Start of Materials provided
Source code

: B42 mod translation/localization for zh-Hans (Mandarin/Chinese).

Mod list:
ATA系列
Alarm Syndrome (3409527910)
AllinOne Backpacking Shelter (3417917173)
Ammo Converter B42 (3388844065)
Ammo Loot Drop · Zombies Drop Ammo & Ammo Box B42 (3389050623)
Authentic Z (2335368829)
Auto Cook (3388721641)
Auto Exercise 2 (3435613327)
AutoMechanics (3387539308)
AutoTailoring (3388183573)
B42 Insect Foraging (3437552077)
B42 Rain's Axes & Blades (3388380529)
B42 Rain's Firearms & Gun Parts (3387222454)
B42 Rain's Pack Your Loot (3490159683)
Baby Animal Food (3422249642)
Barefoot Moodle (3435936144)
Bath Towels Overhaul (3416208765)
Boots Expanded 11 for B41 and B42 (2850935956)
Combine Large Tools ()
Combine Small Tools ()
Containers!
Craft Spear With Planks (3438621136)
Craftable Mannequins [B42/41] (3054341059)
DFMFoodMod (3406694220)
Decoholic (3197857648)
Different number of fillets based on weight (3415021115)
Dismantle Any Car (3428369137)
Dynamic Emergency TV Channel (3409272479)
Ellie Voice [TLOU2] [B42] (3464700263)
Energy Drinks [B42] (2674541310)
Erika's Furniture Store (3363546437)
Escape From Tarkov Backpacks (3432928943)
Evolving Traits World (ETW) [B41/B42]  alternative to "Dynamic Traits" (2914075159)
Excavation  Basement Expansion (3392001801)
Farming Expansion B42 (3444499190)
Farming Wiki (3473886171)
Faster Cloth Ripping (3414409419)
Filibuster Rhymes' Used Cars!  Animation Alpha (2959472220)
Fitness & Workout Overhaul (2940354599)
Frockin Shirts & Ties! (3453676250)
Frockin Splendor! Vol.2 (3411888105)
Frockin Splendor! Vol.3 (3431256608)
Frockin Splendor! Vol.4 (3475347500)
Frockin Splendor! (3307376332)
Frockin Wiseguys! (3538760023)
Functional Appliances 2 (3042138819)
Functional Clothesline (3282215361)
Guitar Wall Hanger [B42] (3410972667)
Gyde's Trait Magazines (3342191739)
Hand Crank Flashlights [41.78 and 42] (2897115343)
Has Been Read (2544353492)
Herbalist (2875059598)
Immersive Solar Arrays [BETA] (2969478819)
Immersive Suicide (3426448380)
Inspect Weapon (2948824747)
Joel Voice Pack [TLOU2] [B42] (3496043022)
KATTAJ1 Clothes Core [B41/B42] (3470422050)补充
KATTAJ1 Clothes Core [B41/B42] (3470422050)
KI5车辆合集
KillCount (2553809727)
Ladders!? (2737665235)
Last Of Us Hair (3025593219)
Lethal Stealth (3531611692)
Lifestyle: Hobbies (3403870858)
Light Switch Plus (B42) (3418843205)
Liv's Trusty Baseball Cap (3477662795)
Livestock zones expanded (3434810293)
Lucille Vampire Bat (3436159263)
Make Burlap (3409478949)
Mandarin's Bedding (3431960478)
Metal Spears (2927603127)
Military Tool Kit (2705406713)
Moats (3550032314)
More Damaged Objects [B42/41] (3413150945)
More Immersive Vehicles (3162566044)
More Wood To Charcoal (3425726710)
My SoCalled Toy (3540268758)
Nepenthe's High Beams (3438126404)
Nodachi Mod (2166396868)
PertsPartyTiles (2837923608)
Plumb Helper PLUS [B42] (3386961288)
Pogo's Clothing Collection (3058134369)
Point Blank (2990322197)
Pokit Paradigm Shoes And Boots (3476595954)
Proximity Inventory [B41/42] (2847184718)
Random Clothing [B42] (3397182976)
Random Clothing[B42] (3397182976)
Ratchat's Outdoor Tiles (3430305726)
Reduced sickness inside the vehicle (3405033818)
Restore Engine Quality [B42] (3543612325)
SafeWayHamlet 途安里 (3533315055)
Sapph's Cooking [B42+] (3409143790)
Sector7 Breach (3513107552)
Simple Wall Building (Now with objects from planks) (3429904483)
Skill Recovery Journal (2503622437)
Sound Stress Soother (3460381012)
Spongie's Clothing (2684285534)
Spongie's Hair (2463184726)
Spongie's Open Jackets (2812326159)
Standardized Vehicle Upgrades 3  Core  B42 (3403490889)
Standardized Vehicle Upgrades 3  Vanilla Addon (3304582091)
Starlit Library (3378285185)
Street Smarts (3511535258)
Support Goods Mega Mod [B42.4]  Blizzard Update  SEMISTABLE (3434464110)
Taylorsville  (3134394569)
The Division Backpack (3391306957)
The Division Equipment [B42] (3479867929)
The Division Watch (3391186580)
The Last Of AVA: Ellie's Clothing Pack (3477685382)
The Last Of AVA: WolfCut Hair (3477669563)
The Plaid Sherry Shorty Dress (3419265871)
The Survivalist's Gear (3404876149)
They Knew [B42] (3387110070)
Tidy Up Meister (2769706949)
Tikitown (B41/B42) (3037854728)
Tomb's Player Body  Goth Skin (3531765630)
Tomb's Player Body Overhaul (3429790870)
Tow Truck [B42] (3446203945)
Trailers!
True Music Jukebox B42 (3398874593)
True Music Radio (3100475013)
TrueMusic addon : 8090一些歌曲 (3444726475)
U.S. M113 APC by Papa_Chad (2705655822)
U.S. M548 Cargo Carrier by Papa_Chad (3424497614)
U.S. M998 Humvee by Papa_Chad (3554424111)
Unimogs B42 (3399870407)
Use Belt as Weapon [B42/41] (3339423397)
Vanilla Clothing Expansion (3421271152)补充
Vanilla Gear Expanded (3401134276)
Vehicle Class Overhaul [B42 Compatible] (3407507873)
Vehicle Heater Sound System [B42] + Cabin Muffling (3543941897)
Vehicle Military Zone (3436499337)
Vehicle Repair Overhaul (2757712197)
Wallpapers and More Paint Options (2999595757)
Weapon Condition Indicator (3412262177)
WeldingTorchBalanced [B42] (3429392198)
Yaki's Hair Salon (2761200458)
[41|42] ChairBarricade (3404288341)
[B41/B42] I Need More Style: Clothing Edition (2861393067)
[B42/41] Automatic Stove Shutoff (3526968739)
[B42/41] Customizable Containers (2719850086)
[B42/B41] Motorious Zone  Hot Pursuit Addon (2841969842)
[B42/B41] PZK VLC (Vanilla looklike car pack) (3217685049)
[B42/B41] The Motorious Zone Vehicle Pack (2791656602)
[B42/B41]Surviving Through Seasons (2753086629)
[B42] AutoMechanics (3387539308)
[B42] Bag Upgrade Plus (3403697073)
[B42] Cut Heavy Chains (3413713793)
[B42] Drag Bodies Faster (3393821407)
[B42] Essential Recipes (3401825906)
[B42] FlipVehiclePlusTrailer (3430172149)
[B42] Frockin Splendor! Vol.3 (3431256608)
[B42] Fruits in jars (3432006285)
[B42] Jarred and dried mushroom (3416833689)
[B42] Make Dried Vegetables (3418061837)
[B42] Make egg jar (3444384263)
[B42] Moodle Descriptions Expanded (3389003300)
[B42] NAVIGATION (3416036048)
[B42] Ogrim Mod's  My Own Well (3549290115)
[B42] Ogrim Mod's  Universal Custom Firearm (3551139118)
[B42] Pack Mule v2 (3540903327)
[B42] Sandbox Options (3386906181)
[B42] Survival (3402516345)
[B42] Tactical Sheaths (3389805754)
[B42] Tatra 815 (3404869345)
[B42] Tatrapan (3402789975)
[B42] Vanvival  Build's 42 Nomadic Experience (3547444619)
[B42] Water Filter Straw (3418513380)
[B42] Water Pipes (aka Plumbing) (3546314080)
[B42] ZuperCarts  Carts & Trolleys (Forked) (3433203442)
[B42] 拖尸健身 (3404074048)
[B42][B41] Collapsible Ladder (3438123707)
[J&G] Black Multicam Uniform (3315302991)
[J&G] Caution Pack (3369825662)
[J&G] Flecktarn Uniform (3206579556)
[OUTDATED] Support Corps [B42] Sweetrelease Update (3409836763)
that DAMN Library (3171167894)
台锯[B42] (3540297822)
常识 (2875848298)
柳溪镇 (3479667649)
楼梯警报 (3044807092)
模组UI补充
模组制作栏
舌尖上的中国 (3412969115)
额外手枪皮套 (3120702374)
End of Materials provided
§ Exercise requirements
Word for word, output the lines of the data from its first line through the line where "Joel Voice Pack [TLOU2] [B42] (3496043022)" appears, and stop there.

§ Result of this exercise
Source code

: B42 mod translation/localization for zh-Hans (Mandarin/Chinese).

Mod list:
ATA系列
Alarm Syndrome (3409527910)
AllinOne Backpacking Shelter (3417917173)
Ammo Converter B42 (3388844065)
Ammo Loot Drop · Zombies Drop Ammo & Ammo Box B42 (3389050623)
Authentic Z (2335368829)
Auto Cook (3388721641)
Auto Exercise 2 (3435613327)
AutoMechanics (3387539308)
AutoTailoring (3388183573)
B42 Insect Foraging (3437552077)
B42 Rain's Axes & Blades (3388380529)
B42 Rain's Firearms & Gun Parts (3387222454)
B42 Rain's Pack Your Loot (3490159683)
Baby Animal Food (3422249642)
Barefoot Moodle (3435936144)
Bath Towels Overhaul (3416208765)
Boots Expanded 11 for B41 and B42 (2850935956)
Combine Large Tools ()
Combine Small Tools ()
Containers!
Craft Spear With Planks (3438621136)
Craftable Mannequins [B42/41] (3054341059)
DFMFoodMod (3406694220)
Decoholic (3197857648)
Different number of fillets based on weight (3415021115)
Dismantle Any Car (3428369137)
Dynamic Emergency TV Channel (3409272479)
Ellie Voice [TLOU2] [B42] (3464700263)
Energy Drinks [B42] (2674541310)
Erika's Furniture Store (3363546437)
Escape From Tarkov Backpacks (3432928943)
Evolving Traits World (ETW) [B41/B42]  alternative to "Dynamic Traits" (2914075159)
Excavation  Basement Expansion (3392001801)
Farming Expansion B42 (3444499190)
Farming Wiki (3473886171)
Faster Cloth Ripping (3414409419)
Filibuster Rhymes' Used Cars!  Animation Alpha (2959472220)
Fitness & Workout Overhaul (2940354599)
Frockin Shirts & Ties! (3453676250)
Frockin Splendor! Vol.2 (3411888105)
Frockin Splendor! Vol.3 (3431256608)
Frockin Splendor! Vol.4 (3475347500)
Frockin Splendor! (3307376332)
Frockin Wiseguys! (3538760023)
Functional Appliances 2 (3042138819)
Functional Clothesline (3282215361)
Guitar Wall Hanger [B42] (3410972667)
Gyde's Trait Magazines (3342191739)
Hand Crank Flashlights [41.78 and 42] (2897115343)
Has Been Read (2544353492)
Herbalist (2875059598)
Immersive Solar Arrays [BETA] (2969478819)
Immersive Suicide (3426448380)
Inspect Weapon (2948824747)
Joel Voice Pack [TLOU2] [B42] (3496043022)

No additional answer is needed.